The Northern Nevada community apparently had mixed feelings about who to blame for the lack of Pack football. There were those obviously disappointed that the season was canceled but there was also strong sentiment that blamed the players for being greedy and labeled them “semi-pro.”

That prompted Cobb, who routinely defended the university and its athletes and is now a member of the university’s Hall of Fame, to scold the community.

“A respectable percentage of football players have been awarded their diplomas over the past several years,” wrote Cobb. “Quite a number of these are among our outstanding citizens now. You won’t have to look far to final local businessmen who used to play football on the hill. The other day we heard one prominent merchant mention something about the old days when players played just for fun. We reminded him that even in the old days he got a little aid in meeting his collegiate expenses.”
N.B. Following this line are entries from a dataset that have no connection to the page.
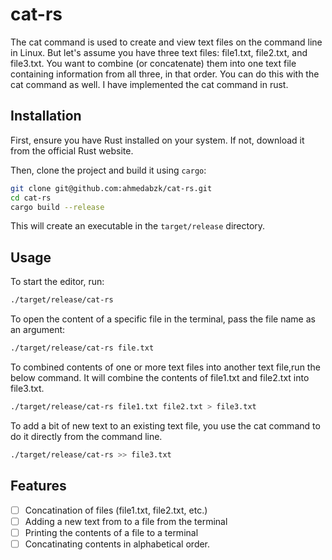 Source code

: # cat-rs
 The cat command is used to create and view text files on the command line in Linux.
 But let's assume you have three text files: file1.txt, file2.txt, and file3.txt.
 You want to combine (or concatenate) them into one text file containing information from all three, in that order. You can do this with the cat command as well.
 I have implemented the cat command in rust.

## Installation

 First, ensure you have Rust installed on your system. If not, download it from the official Rust website.

Then, clone the project and build it using `cargo`:

```bash
git clone git@github.com:ahmedabzk/cat-rs.git
cd cat-rs
cargo build --release
```

This will create an executable in the `target/release` directory.

## Usage

To start the editor, run:

```bash
./target/release/cat-rs
```

To open the content of a specific file in the terminal, pass the file name as an argument:

```bash
./target/release/cat-rs file.txt
```

To combined contents of one or more text files  into another text file,run the below command. It will combine the contents of file1.txt and file2.txt into file3.txt.

```bash
./target/release/cat-rs file1.txt file2.txt > file3.txt
```

To add a bit of new text to an existing text file, you use the cat command to do it directly from the command line.

```bash
./target/release/cat-rs >> file3.txt
```

## Features

- [ ] Concatination of files (file1.txt, file2.txt, etc.)
- [ ] Adding a new text from to a file from the terminal
- [ ] Printing the contents of a file to a terminal
- [ ] Concatinating contents in alphabetical order.

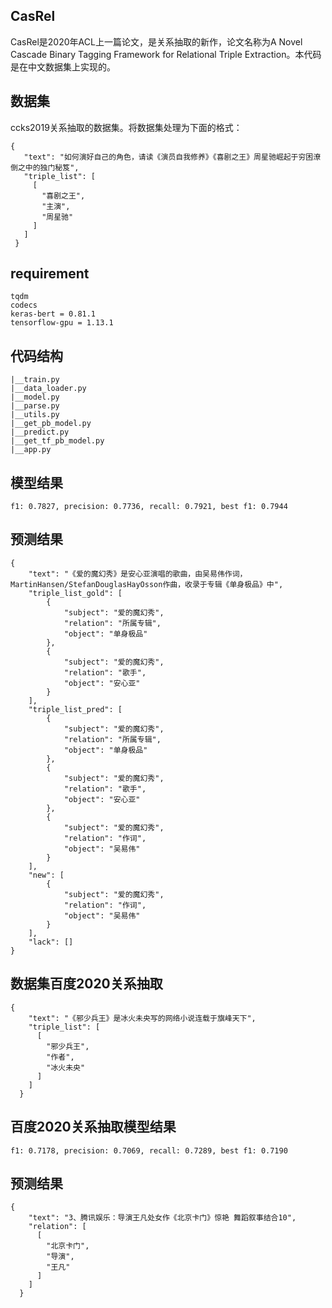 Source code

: ## CasRel
CasRel是2020年ACL上一篇论文，是关系抽取的新作，论文名称为A Novel Cascade Binary Tagging Framework for
Relational Triple Extraction。本代码是在中文数据集上实现的。
## 数据集
   ccks2019关系抽取的数据集。将数据集处理为下面的格式：
 ```
{
    "text": "如何演好自己的角色，请读《演员自我修养》《喜剧之王》周星驰崛起于穷困潦倒之中的独门秘笈",
    "triple_list": [
      [
        "喜剧之王",
        "主演",
        "周星驰"
      ]
    ]
  }
```
## requirement
```
tqdm
codecs
keras-bert = 0.81.1
tensorflow-gpu = 1.13.1
```
## 代码结构
```
|__train.py
|__data_loader.py
|__model.py
|__parse.py
|__utils.py
|__get_pb_model.py
|__predict.py
|__get_tf_pb_model.py
|__app.py
```
## 模型结果
```
f1: 0.7827, precision: 0.7736, recall: 0.7921, best f1: 0.7944
```
## 预测结果
```
{
    "text": "《爱的魔幻秀》是安心亚演唱的歌曲，由吴易伟作词，MartinHansen/StefanDouglasHayOsson作曲，收录于专辑《单身极品》中",
    "triple_list_gold": [
        {
            "subject": "爱的魔幻秀",
            "relation": "所属专辑",
            "object": "单身极品"
        },
        {
            "subject": "爱的魔幻秀",
            "relation": "歌手",
            "object": "安心亚"
        }
    ],
    "triple_list_pred": [
        {
            "subject": "爱的魔幻秀",
            "relation": "所属专辑",
            "object": "单身极品"
        },
        {
            "subject": "爱的魔幻秀",
            "relation": "歌手",
            "object": "安心亚"
        },
        {
            "subject": "爱的魔幻秀",
            "relation": "作词",
            "object": "吴易伟"
        }
    ],
    "new": [
        {
            "subject": "爱的魔幻秀",
            "relation": "作词",
            "object": "吴易伟"
        }
    ],
    "lack": []
}
```

## 数据集百度2020关系抽取
```
{
    "text": "《邪少兵王》是冰火未央写的网络小说连载于旗峰天下",
    "triple_list": [
      [
        "邪少兵王",
        "作者",
        "冰火未央"
      ]
    ]
  }
```
## 百度2020关系抽取模型结果
```
f1: 0.7178, precision: 0.7069, recall: 0.7289, best f1: 0.7190
```
## 预测结果
```
{
    "text": "3、腾讯娱乐：导演王凡处女作《北京卡门》惊艳 舞蹈叙事结合10",
    "relation": [
      [
        "北京卡门",
        "导演",
        "王凡"
      ]
    ]
  }
```

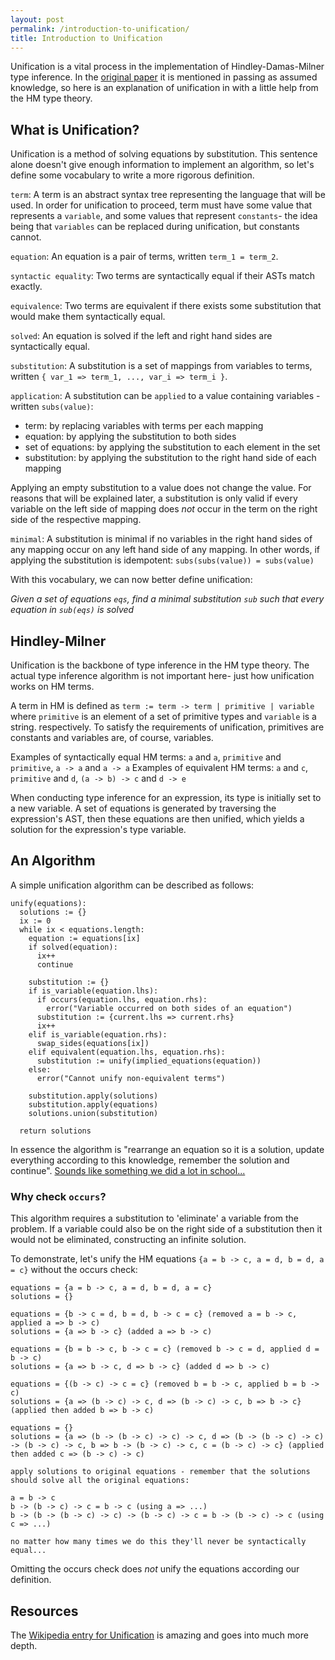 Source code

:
 ```yaml
---
layout: post
permalink: /introduction-to-unification/
title: Introduction to Unification
---
```


Unification is a vital process in the implementation of Hindley-Damas-Milner
type inference. In the [original paper](http://web.cs.wpi.edu/~cs4536/c12/milner-damas_principal_types.pdf)
it is mentioned in passing as assumed knowledge, so here is an explanation of
unification in with a little help from the HM type theory.

## What is Unification?

Unification is a method of solving equations by substitution. This sentence alone
doesn't give enough information to implement an algorithm, so let's define some
vocabulary to write a more rigorous definition.

`term`: A term is an abstract syntax tree representing the language that will be used.
In order for unification to proceed, term must have some value that represents a
`variable`, and some values that represent `constants`- the idea being that `variables`
can be replaced during unification, but constants cannot.

`equation`: An equation is a pair of terms, written `term_1 = term_2`.

`syntactic equality`: Two terms are syntactically equal if their ASTs match
exactly.

`equivalence`: Two terms are equivalent if there exists some substitution that would
make them syntactically equal.

`solved`: An equation is solved if the left and right hand sides are syntactically
equal.

`substitution`: A substitution is a set of mappings from variables to terms, written
`{ var_1 => term_1, ..., var_i => term_i }`.

`application`: A substitution can be `applied` to a value containing variables - written `subs(value)`:
- term: by replacing variables with terms per each mapping
- equation: by applying the substitution to both sides
- set of equations: by applying the substitution to each element in the set
- substitution: by applying the substitution to the right hand side of each mapping

Applying an empty substitution to a value does not change the value.
For reasons that will be explained later, a substitution is only valid if every
variable on the left side of mapping does *not* occur in the term on the right
side of the respective mapping.

`minimal`: A substitution is minimal if no variables in the right hand sides of
any mapping occur on any left hand side of any mapping. In other words, if
applying the substitution is idempotent: `subs(subs(value)) = subs(value)`

With this vocabulary, we can now better define unification:

_Given a set of equations `eqs`, find a minimal substitution `sub` such that
every equation in `sub(eqs)` is solved_

## Hindley-Milner

Unification is the backbone of type inference in the HM type theory. The actual
type inference algorithm is not important here- just how unification works on
HM terms.

A term in HM is defined as `term := term -> term | primitive | variable` where
`primitive` is an element of a set of primitive types and `variable` is a string.
respectively. To satisfy the requirements of unification, primitives are constants
and variables are, of course, variables.

Examples of syntactically equal HM terms: `a` and `a`, `primitive` and `primitive`, `a -> a` and `a -> a`
Examples of equivalent HM terms: `a` and `c`, `primitive` and `d`, `(a -> b) -> c` and `d -> e`

When conducting type inference for an expression, its type is initially set to a
new variable. A set of equations is generated by traversing the expression's AST,
then these equations are then unified, which yields a solution for the
expression's type variable.

## An Algorithm

A simple unification algorithm can be described as follows:

```
unify(equations):
  solutions := {}
  ix := 0
  while ix < equations.length:
    equation := equations[ix]
    if solved(equation):
      ix++
      continue

    substitution := {}  
    if is_variable(equation.lhs):
      if occurs(equation.lhs, equation.rhs):
        error("Variable occurred on both sides of an equation")
      substitution := {current.lhs => current.rhs}
      ix++
    elif is_variable(equation.rhs):
      swap_sides(equations[ix])
    elif equivalent(equation.lhs, equation.rhs):
      substitution := unify(implied_equations(equation))
    else:
      error("Cannot unify non-equivalent terms")

    substitution.apply(solutions)
    substitution.apply(equations)
    solutions.union(substitution)

  return solutions
```

In essence the algorithm is "rearrange an equation so it is a solution, update
everything according to this knowledge, remember the solution and continue".
[Sounds like something we did a lot in school...](https://en.wikipedia.org/wiki/System_of_linear_equations#Elimination_of_variables)

### Why check `occurs`?

This algorithm requires a substitution to 'eliminate' a variable from the problem.
If a variable could also be on the right side of a substitution then it would
not be eliminated, constructing an infinite solution.

To demonstrate, let's unify the HM equations `{a = b -> c, a = d, b = d, a = c}` without
the occurs check:

```
equations = {a = b -> c, a = d, b = d, a = c}
solutions = {}

equations = {b -> c = d, b = d, b -> c = c} (removed a = b -> c, applied a => b -> c)
solutions = {a => b -> c} (added a => b -> c)

equations = {b = b -> c, b -> c = c} (removed b -> c = d, applied d = b -> c)
solutions = {a => b -> c, d => b -> c} (added d => b -> c)

equations = {(b -> c) -> c = c} (removed b = b -> c, applied b = b -> c)
solutions = {a => (b -> c) -> c, d => (b -> c) -> c, b => b -> c} (applied then added b => b -> c)

equations = {}
solutions = {a => (b -> (b -> c) -> c) -> c, d => (b -> (b -> c) -> c) -> (b -> c) -> c, b => b -> (b -> c) -> c, c = (b -> c) -> c} (applied then added c => (b -> c) -> c)

apply solutions to original equations - remember that the solutions should solve all the original equations:

a = b -> c
b -> (b -> c) -> c = b -> c (using a => ...)
b -> (b -> (b -> c) -> c) -> (b -> c) -> c = b -> (b -> c) -> c (using c => ...)

no matter how many times we do this they'll never be syntactically equal...
```

Omitting the occurs check does *not* unify the equations according our definition.

## Resources

The [Wikipedia entry for Unification](https://en.wikipedia.org/wiki/Unification_(computer_science))
is amazing and goes into much more depth.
Cobb also reminded the community that Nevada was not alone in the 1940s with its practice of aiding athletes financially.

“The little $750 board-room scholarships here certainly don’t compare to the fabulous deals reported at some of the big football factories,” Cobb wrote. “Things like new convertibles for quarterbacks, fancy apartments for the ends, seven-day clock winding jobs, etc. The Wolf Pack football players certainly don’t deserve that semi-professional tag.”

The public, it seems, now wanted an all-local Pack football team. Cobb didn’t buy it.

“To be coldly practical about it, this local attraction theory hasn’t held up at the box office,” Cobb wrote. “Let’s look at the (coach) Doug Dashiell period, for example. Those were probably the largest number of home state products on the football team then (1936-38), more than in the past quarter-century. Recall the crowds? You could sail a boomerang through Mackay Stadium most any Saturday and avoid any casualties.

“Jim Aiken’s teams (1939-46) didn’t have the fans beating down the doors either until a few drawing cards such as Marion Motley (from Canton, Ohio and a transfer from South Carolina State) and Tommy Kalmanir (like Dick Trachok, from Pennsylvania and a transfer from Pitt). The best at drawing crowds in (Pack) history was Joe Sheeketski’s 1948 club on which a native Nevadan was a rarity.

“Last year (1950) the Wolf Pack had the most local products that a Nevada squad could number in many a year. But it lost nine games out of 10 and the gate receipts shrank like a wool sock in a washing machine.”

By the middle of August Sheeketski joined the New York Yankees of the NFL as a backfield coach.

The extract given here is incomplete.